The ticket generator will save time



  • Some time ago we got bought out by a large conglomerate. We are now in the process of migrating our systems and procedures to work with theirs. One such task was to switch from our bug ticket system to theirs. Naturally their systems was far more encompassing than ours and so it's far more complicated to use.

    Some well-meaning developer decided that since creating new tickets was a painful task, he would write a script that runs under outlook that would scan incoming emails for <whatever> and if appropriate, generate and submit a ticket with all the relevant fields populated accordingly.

    After some testing and a lengthy fine tuning period, it seemed to work. Until someone sent an email with a request that triggered the ticket, and a firestorm of reply-all email; all of which generated tickets.

    After about 100 emails * 50-ish recipients on several teams, the ticket system had been successfully bombarded with 5K+ new tickets, on all the teams that were on all the emails. The same ticket was effectively entered on different systems, repeatedly.

    Unfortunately, nobody noticed it before some corporate report was run, which showed a rather large across-the-board simultaneous spike in problem tickets on ALL of our systems. These spawned automated entries in quality systems targeting the systems with spikes in problems.
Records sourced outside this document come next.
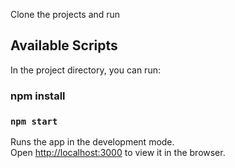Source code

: Clone the projects and run
## Available Scripts


In the project directory, you can run:
### npm install
### `npm start`

Runs the app in the development mode.<br />
Open [http://localhost:3000](http://localhost:3000) to view it in the browser.
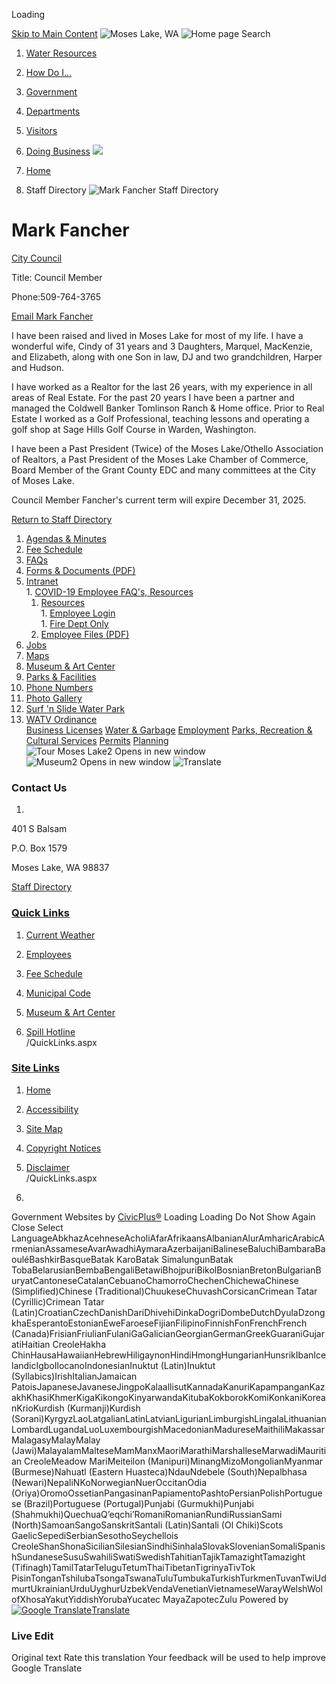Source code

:  

Loading

  [Skip to Main Content](https://www.cityofml.com/directory.aspx?EID=222/)   ![Moses Lake, WA](https://www.cityofml.com/ImageRepository/Document?documentID=10272)   ![Home page](https://www.cityofml.com/ImageRepository/Document?documentID=10271)  Search 

 1.  [Water Resources](https://cityofml.com/1078) 
 1.  [How Do I...](https://www.cityofml.com/31/How-Do-I) 
 1.  [Government](https://www.cityofml.com/27/Government) 
 1.  [Departments](https://www.cityofml.com/8/Departments) 
 1.  [Visitors](https://www.cityofml.com/9/Visitors) 
 1.  [Doing Business](https://www.cityofml.com/35/Doing-Business) 
  ![](https://www.cityofml.com/ImageRepository/Document?documentID=10268)  

 1.  [Home](https://www.cityofml.com) 
 1. Staff Directory
  ![Mark Fancher Staff Directory](https://www.cityofml.com/ImageRepository/Document?documentID=10553)  

# Mark Fancher

   [City Council](https://www.cityofml.com/Directory.aspx?DID=24) 

Title: Council Member

Phone:509-764-3765

 [Email Mark Fancher](mailto:mfancher@cityofml.com)  

I have been raised and lived in Moses Lake for most of my life. I have a wonderful wife, Cindy of 31 years and 3 Daughters, Marquel, MacKenzie, and Elizabeth, along with one Son in law, DJ and two grandchildren, Harper and Hudson.  

I have worked as a Realtor for the last 26 years, with my experience in all areas of Real Estate. For the past 20 years I have been a partner and managed the Coldwell Banker Tomlinson Ranch & Home office. Prior to Real Estate I worked as a Golf Professional, teaching lessons and operating a golf shop at Sage Hills Golf Course in Warden, Washington. 

I have been a Past President (Twice) of the Moses Lake/Othello Association of Realtors, a Past President of the Moses Lake Chamber of Commerce, Board Member of the Grant County EDC and many committees at the City of Moses Lake.  

Council Member Fancher's current term will expire December 31, 2025.

  

 [Return to Staff Directory](https://www.cityofml.com/Directory.aspx) 

 1.   [Agendas & Minutes](https://www.cityofml.com/AgendaCenter)  
 1.   [Fee Schedule](https://www.cityofml.com/DocumentCenter/View/4898)  
 1.   [FAQs](https://www.cityofml.com/faq.aspx)  
 1.   [Forms & Documents (PDF)](https://www.cityofml.com/DocumentCenter/Home/Index/46)  
 1.   [Intranet](https://www.cityofml.com/72/Intranet)  
    1.   [COVID-19 Employee FAQ's, Resources](https://www.cityofml.com/977/COVID-19-Employee-FAQs-Resources)  
       1.   [Resources](https://www.cityofml.com/978/Resources)  
    1.   [Employee Login](https://www.cityofml.com/340/Employee-Login)  
    1.   [Fire Dept Only](https://www.cityofml.com/593/Fire-Dept-Only)  
       1.   [Employee Files (PDF)](https://www.cityofml.com/DocumentCenter/Index/118)  
 1.   [Jobs](https://www.cityofml.com/566/Job-Opportunities)  
 1.   [Maps](https://www.cityofml.com/159/GIS-Mapping)  
 1.   [Museum & Art Center](https://www.cityofml.com/index.aspx?nid=484)  
 1.   [Parks & Facilities](https://www.cityofml.com/facilities)  
 1.   [Phone Numbers](https://www.cityofml.com/746/Phone-Numbers)  
 1.   [Photo Gallery](https://www.cityofml.com/gallery.aspx)  
 1.   [Surf 'n Slide Water Park](https://www.cityofml.com/394/Surf-n-Slide-Water-Park)  
 1.   [WATV Ordinance](https://www.cityofml.com/892/WATV-Ordinance)  
  [Business Licenses](https://www.cityofml.com/167/Business-License)   [Water & Garbage](https://www.cityofml.com/69)   [Employment](https://www.cityofml.com/566)   [Parks, Recreation & Cultural Services](https://www.cityofml.com/68/Parks-Recreation)   [Permits](https://www.cityofml.com/1050/Permits)   [Planning](https://www.cityofml.com/43/Planning)   ![Tour Moses Lake2 Opens in new window](https://www.cityofml.com/ImageRepository/Document?documentID=10532)   ![Museum2 Opens in new window](https://www.cityofml.com/ImageRepository/Document?documentID=10531)   ![Translate](https://www.cityofml.com/ImageRepository/Document?documentID=10289)  

### Contact Us

 1.    

401 S Balsam   

P.O. Box 1579   

Moses Lake, WA 98837   

 [Staff Directory](https://www.cityofml.com/directory.aspx)    

###  [Quick Links](https://www.cityofml.com/QuickLinks.aspx?CID=78) 

 1.  [Current Weather](https://www.wunderground.com/weather/us/wa/moses-lake)  
 1.  [Employees](https://sharepoint.cityofml.com)  
 1.  [Fee Schedule](https://www.cityofml.com/DocumentCenter/View/4898/2021-Fee-schedule)  

 1.  [Municipal Code](https://moseslake.municipal.codes)  
 1.  [Museum & Art Center](https://www.cityofml.com/484)  
 1.  [Spill Hotline](https://www.cityofml.com/572)  
 /QuickLinks.aspx 

###  [Site Links](https://www.cityofml.com/QuickLinks.aspx?CID=79) 

 1.  [Home](https://www.cityofml.com)  
 1.  [Accessibility](https://www.cityofml.com/accessibility)  
 1.  [Site Map](https://www.cityofml.com/sitemap)  
 1.  [Copyright Notices](https://www.cityofml.com/site/copyright)  
 1.  [Disclaimer](https://www.cityofml.com/990/Disclaimer)  
 /QuickLinks.aspx 

 1.    

 Government Websites by [CivicPlus®](https://connect.civicplus.com/referral)  Loading Loading Do Not Show Again Close Select LanguageAbkhazAcehneseAcholiAfarAfrikaansAlbanianAlurAmharicArabicArmenianAssameseAvarAwadhiAymaraAzerbaijaniBalineseBaluchiBambaraBaouléBashkirBasqueBatak KaroBatak SimalungunBatak TobaBelarusianBembaBengaliBetawiBhojpuriBikolBosnianBretonBulgarianBuryatCantoneseCatalanCebuanoChamorroChechenChichewaChinese (Simplified)Chinese (Traditional)ChuukeseChuvashCorsicanCrimean Tatar (Cyrillic)Crimean Tatar (Latin)CroatianCzechDanishDariDhivehiDinkaDogriDombeDutchDyulaDzongkhaEsperantoEstonianEweFaroeseFijianFilipinoFinnishFonFrenchFrench (Canada)FrisianFriulianFulaniGaGalicianGeorgianGermanGreekGuaraniGujaratiHaitian CreoleHakha ChinHausaHawaiianHebrewHiligaynonHindiHmongHungarianHunsrikIbanIcelandicIgboIlocanoIndonesianInuktut (Latin)Inuktut (Syllabics)IrishItalianJamaican PatoisJapaneseJavaneseJingpoKalaallisutKannadaKanuriKapampanganKazakhKhasiKhmerKigaKikongoKinyarwandaKitubaKokborokKomiKonkaniKoreanKrioKurdish (Kurmanji)Kurdish (Sorani)KyrgyzLaoLatgalianLatinLatvianLigurianLimburgishLingalaLithuanianLombardLugandaLuoLuxembourgishMacedonianMadureseMaithiliMakassarMalagasyMalayMalay (Jawi)MalayalamMalteseMamManxMaoriMarathiMarshalleseMarwadiMauritian CreoleMeadow MariMeiteilon (Manipuri)MinangMizoMongolianMyanmar (Burmese)Nahuatl (Eastern Huasteca)NdauNdebele (South)Nepalbhasa (Newari)NepaliNKoNorwegianNuerOccitanOdia (Oriya)OromoOssetianPangasinanPapiamentoPashtoPersianPolishPortuguese (Brazil)Portuguese (Portugal)Punjabi (Gurmukhi)Punjabi (Shahmukhi)QuechuaQʼeqchiʼRomaniRomanianRundiRussianSami (North)SamoanSangoSanskritSantali (Latin)Santali (Ol Chiki)Scots GaelicSepediSerbianSesothoSeychellois CreoleShanShonaSicilianSilesianSindhiSinhalaSlovakSlovenianSomaliSpanishSundaneseSusuSwahiliSwatiSwedishTahitianTajikTamazightTamazight (Tifinagh)TamilTatarTeluguTetumThaiTibetanTigrinyaTivTok PisinTonganTshilubaTsongaTswanaTuluTumbukaTurkishTurkmenTuvanTwiUdmurtUkrainianUrduUyghurUzbekVendaVenetianVietnameseWarayWelshWolofXhosaYakutYiddishYorubaYucatec MayaZapotecZulu Powered by  [![Google Translate](https://www.gstatic.com/images/branding/googlelogo/1x/googlelogo_color_42x16dp.png)Translate](https://translate.google.com)  

### Live Edit

 Original text Rate this translation Your feedback will be used to help improve Google Translate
    Requests for explanations came down from the C-level folks resulting in myriad meetings of managers at all levels with their bosses, on up the chain. Even though that eventually got straightened out and all the tickets were wiped out, the QA folks already had their eyes on all of our teams for full audits to identify the problems.

    Hilarity ensued for the next two weeks.

    But the email scanner/ticket generator will save time.

     

     



  • I love it.

    It's like an abstract implementation of 42.zip.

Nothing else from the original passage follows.